▸ PROBLEM TO SOLVE
Your reply should hold every record exactly as given, with no pictures in it.

▸ INPUT RECORDS
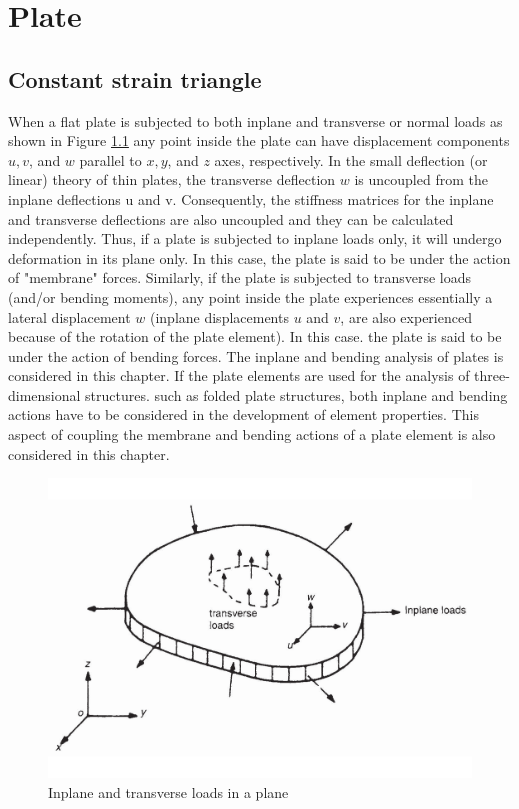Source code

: 
\chapter{Plate}

\section{Constant strain triangle}
When a flat plate is subjected to both inplane and transverse or normal loads as shown
in Figure \ref{fig: inplane transverse loads in plane} any point inside the plate can have displacement components $ u, v $, and
$ w $ parallel to $ x, y $, and $ z $ axes, respectively. In the small deflection (or linear) theory of thin plates, the transverse deflection $ w $ is uncoupled from the inplane deflections u and v. Consequently, the stiffness matrices for the inplane and transverse deflections are also uncoupled and they can be calculated independently. Thus, if a plate is subjected to inplane loads only, it will undergo deformation in its plane only. In this case, the plate is said to be under the action of "membrane" forces. Similarly, if the plate is subjected to transverse loads (and/or bending moments), any point inside the plate experiences
essentially a lateral displacement $ w $ (inplane displacements $ u $ and $ v $, are also experienced because of the rotation of the plate element). In this case. the plate is said to be under the action of bending forces. The inplane and bending analysis of plates is considered in this chapter. If the plate elements are used for the analysis of three-dimensional structures. such as folded plate structures, both inplane and bending actions have to be considered in the development of element properties. This aspect of coupling the membrane and bending actions of a plate element is also considered in this chapter.

\begin{figure}[h!]
\centering
\includegraphics[width=0.5\linewidth]{figure/inplane_transverse_loads_in_plane}
\caption{Inplane and transverse loads in a plane}
\label{fig: inplane transverse loads in plane}
\end{figure}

▸ TASK RESPONSE
Source code

: 
\chapter{Plate}

\section{Constant strain triangle}
When a flat plate is subjected to both inplane and transverse or normal loads as shown
in Figure \ref{fig: inplane transverse loads in plane} any point inside the plate can have displacement components $ u, v $, and
$ w $ parallel to $ x, y $, and $ z $ axes, respectively. In the small deflection (or linear) theory of thin plates, the transverse deflection $ w $ is uncoupled from the inplane deflections u and v. Consequently, the stiffness matrices for the inplane and transverse deflections are also uncoupled and they can be calculated independently. Thus, if a plate is subjected to inplane loads only, it will undergo deformation in its plane only. In this case, the plate is said to be under the action of "membrane" forces. Similarly, if the plate is subjected to transverse loads (and/or bending moments), any point inside the plate experiences
essentially a lateral displacement $ w $ (inplane displacements $ u $ and $ v $, are also experienced because of the rotation of the plate element). In this case. the plate is said to be under the action of bending forces. The inplane and bending analysis of plates is considered in this chapter. If the plate elements are used for the analysis of three-dimensional structures. such as folded plate structures, both inplane and bending actions have to be considered in the development of element properties. This aspect of coupling the membrane and bending actions of a plate element is also considered in this chapter.

\begin{figure}[h!]
\centering
\includegraphics[width=0.5\linewidth]{figure/inplane_transverse_loads_in_plane}
\caption{Inplane and transverse loads in a plane}
\label{fig: inplane transverse loads in plane}
\end{figure}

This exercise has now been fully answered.